◆ Aim of the task
Starting at the line that contains "for stage hand‑off.", print every remaining line of the entries, unchanged, and output nothing more.

(Records from a collection)
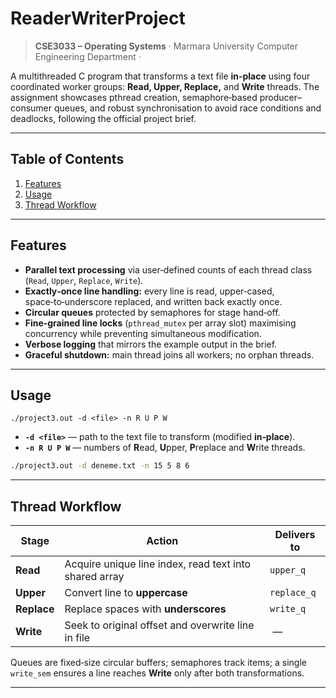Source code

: # ReaderWriterProject <!-- omit in toc -->

> **CSE3033 – Operating Systems**
> · Marmara University Computer Engineering Department · 

A multithreaded C program that transforms a text file **in‑place** using four coordinated worker groups: **Read, Upper, Replace,** and **Write** threads. The assignment showcases pthread creation, semaphore‑based producer–consumer queues, and robust synchronisation to avoid race conditions and deadlocks, following the official project brief.

---

## Table of Contents

1. [Features](#features)
2. [Usage](#usage)
3. [Thread Workflow](#thread-workflow)


---

## Features

* **Parallel text processing** via user‑defined counts of each thread class (`Read`, `Upper`, `Replace`, `Write`).
* **Exactly‑once line handling:** every line is read, upper‑cased, space‑to‑underscore replaced, and written back exactly once.
* **Circular queues** protected by semaphores for stage hand‑off.
* **Fine‑grained line locks** (`pthread_mutex` per array slot) maximising concurrency while preventing simultaneous modification.
* **Verbose logging** that mirrors the example output in the brief.
* **Graceful shutdown:** main thread joins all workers; no orphan threads.

---

## Usage

```text
./project3.out -d <file> -n R U P W
```

* **`-d <file>`** — path to the text file to transform (modified **in‑place**).
* **`-n R U P W`** — numbers of **R**ead, **U**pper, **P**replace and **W**rite threads.

```bash
./project3.out -d deneme.txt -n 15 5 8 6
```

---

## Thread Workflow

| Stage       | Action                                                 | Delivers to |
| ----------- | ------------------------------------------------------ | ----------- |
| **Read**    | Acquire unique line index, read text into shared array | `upper_q`   |
| **Upper**   | Convert line to **uppercase**                          | `replace_q` |
| **Replace** | Replace spaces with **underscores**                    | `write_q`   |
| **Write**   | Seek to original offset and overwrite line in file     |  —          |

Queues are fixed‑size circular buffers; semaphores track items; a single `write_sem` ensures a line reaches **Write** only after both transformations.

---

◆ Answer section
* **Circular queues** protected by semaphores for stage hand‑off.
* **Fine‑grained line locks** (`pthread_mutex` per array slot) maximising concurrency while preventing simultaneous modification.
* **Verbose logging** that mirrors the example output in the brief.
* **Graceful shutdown:** main thread joins all workers; no orphan threads.

---

## Usage

```text
./project3.out -d <file> -n R U P W
```

* **`-d <file>`** — path to the text file to transform (modified **in‑place**).
* **`-n R U P W`** — numbers of **R**ead, **U**pper, **P**replace and **W**rite threads.

```bash
./project3.out -d deneme.txt -n 15 5 8 6
```

---

## Thread Workflow

| Stage       | Action                                                 | Delivers to |
| ----------- | ------------------------------------------------------ | ----------- |
| **Read**    | Acquire unique line index, read text into shared array | `upper_q`   |
| **Upper**   | Convert line to **uppercase**                          | `replace_q` |
| **Replace** | Replace spaces with **underscores**                    | `write_q`   |
| **Write**   | Seek to original offset and overwrite line in file     |  —          |

Queues are fixed‑size circular buffers; semaphores track items; a single `write_sem` ensures a line reaches **Write** only after both transformations.

---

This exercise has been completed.